PROBLEM DESCRIPTION: Everything from the line containing "To extract from" to the last line of the data below should be copied word for word, and nothing else.

PROVIDED DATA:
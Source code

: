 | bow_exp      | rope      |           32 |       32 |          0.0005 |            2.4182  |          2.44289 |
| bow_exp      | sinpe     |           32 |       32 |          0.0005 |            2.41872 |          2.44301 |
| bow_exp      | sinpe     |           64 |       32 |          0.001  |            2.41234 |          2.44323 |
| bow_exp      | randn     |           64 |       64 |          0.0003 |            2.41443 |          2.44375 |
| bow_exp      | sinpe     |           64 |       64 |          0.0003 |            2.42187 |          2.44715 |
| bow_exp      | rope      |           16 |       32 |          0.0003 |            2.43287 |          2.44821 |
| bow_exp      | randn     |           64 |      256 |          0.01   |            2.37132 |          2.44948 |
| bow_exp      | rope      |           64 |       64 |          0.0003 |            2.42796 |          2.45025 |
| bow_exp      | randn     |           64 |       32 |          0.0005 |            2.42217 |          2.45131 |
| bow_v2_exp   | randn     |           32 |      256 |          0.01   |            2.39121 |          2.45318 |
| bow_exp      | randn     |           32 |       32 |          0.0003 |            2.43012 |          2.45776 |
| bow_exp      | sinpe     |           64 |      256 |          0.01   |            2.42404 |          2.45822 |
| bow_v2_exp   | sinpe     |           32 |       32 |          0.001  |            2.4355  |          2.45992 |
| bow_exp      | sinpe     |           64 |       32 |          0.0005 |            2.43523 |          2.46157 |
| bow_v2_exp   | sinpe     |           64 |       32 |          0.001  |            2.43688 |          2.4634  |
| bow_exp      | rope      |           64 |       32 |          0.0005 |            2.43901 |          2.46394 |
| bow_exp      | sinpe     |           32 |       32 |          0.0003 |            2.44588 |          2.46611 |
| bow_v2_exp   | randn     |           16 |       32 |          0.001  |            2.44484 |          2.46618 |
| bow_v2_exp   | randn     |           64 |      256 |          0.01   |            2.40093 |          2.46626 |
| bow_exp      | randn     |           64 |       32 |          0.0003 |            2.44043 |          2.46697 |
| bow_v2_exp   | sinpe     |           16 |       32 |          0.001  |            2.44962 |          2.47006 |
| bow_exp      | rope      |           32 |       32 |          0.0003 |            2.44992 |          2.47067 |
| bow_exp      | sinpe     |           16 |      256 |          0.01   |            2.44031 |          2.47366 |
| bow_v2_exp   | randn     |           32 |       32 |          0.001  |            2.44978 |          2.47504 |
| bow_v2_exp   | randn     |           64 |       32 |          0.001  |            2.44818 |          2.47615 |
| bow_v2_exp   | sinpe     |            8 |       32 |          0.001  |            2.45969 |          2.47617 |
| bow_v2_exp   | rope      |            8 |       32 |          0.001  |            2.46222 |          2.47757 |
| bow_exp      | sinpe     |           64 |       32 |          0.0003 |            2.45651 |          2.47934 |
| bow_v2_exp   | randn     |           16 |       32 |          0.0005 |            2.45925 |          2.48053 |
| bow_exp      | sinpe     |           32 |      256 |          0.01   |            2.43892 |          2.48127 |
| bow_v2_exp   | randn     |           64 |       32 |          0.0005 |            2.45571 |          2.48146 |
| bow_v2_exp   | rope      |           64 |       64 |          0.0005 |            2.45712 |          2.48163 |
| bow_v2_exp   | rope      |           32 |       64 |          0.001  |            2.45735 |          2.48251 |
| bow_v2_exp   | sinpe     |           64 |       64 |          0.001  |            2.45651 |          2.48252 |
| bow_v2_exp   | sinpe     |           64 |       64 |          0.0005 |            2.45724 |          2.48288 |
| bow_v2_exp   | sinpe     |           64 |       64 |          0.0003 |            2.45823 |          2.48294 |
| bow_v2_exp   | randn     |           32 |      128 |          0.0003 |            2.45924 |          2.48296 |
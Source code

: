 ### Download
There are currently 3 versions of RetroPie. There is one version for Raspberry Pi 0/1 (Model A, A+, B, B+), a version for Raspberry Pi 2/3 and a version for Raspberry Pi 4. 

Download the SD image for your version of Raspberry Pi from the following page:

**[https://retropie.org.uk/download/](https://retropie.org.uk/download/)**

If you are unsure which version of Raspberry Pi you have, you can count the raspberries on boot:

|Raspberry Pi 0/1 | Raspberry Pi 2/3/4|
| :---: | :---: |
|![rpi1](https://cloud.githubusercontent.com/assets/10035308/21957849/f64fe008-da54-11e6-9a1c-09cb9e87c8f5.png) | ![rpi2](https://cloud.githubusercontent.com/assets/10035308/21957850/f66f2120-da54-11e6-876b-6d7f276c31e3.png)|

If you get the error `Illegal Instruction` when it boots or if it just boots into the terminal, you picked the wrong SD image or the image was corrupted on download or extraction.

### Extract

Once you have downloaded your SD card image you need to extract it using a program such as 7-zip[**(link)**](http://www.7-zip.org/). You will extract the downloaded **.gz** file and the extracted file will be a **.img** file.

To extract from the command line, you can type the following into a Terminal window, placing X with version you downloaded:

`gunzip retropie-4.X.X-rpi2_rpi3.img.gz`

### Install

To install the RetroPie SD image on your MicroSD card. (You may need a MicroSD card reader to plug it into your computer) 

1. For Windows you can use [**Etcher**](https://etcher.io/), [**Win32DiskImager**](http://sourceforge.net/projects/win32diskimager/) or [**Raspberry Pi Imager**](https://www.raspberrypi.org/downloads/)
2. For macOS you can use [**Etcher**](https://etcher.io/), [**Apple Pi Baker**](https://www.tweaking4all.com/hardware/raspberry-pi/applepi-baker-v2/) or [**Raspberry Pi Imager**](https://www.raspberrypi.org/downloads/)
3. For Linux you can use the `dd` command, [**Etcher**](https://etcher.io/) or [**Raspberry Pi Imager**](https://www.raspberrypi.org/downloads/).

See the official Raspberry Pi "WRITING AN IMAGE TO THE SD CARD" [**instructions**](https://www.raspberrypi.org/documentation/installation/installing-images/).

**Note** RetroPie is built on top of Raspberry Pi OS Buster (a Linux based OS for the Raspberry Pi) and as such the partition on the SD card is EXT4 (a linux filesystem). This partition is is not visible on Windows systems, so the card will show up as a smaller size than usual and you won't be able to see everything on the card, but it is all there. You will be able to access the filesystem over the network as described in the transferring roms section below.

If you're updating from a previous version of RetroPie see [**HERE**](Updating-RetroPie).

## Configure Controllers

RESPONSE BOX:
To extract from the command line, you can type the following into a Terminal window, placing X with version you downloaded:

`gunzip retropie-4.X.X-rpi2_rpi3.img.gz`

### Install

To install the RetroPie SD image on your MicroSD card. (You may need a MicroSD card reader to plug it into your computer) 

1. For Windows you can use [**Etcher**](https://etcher.io/), [**Win32DiskImager**](http://sourceforge.net/projects/win32diskimager/) or [**Raspberry Pi Imager**](https://www.raspberrypi.org/downloads/)
2. For macOS you can use [**Etcher**](https://etcher.io/), [**Apple Pi Baker**](https://www.tweaking4all.com/hardware/raspberry-pi/applepi-baker-v2/) or [**Raspberry Pi Imager**](https://www.raspberrypi.org/downloads/)
3. For Linux you can use the `dd` command, [**Etcher**](https://etcher.io/) or [**Raspberry Pi Imager**](https://www.raspberrypi.org/downloads/).

See the official Raspberry Pi "WRITING AN IMAGE TO THE SD CARD" [**instructions**](https://www.raspberrypi.org/documentation/installation/installing-images/).

**Note** RetroPie is built on top of Raspberry Pi OS Buster (a Linux based OS for the Raspberry Pi) and as such the partition on the SD card is EXT4 (a linux filesystem). This partition is is not visible on Windows systems, so the card will show up as a smaller size than usual and you won't be able to see everything on the card, but it is all there. You will be able to access the filesystem over the network as described in the transferring roms section below.

If you're updating from a previous version of RetroPie see [**HERE**](Updating-RetroPie).

## Configure Controllers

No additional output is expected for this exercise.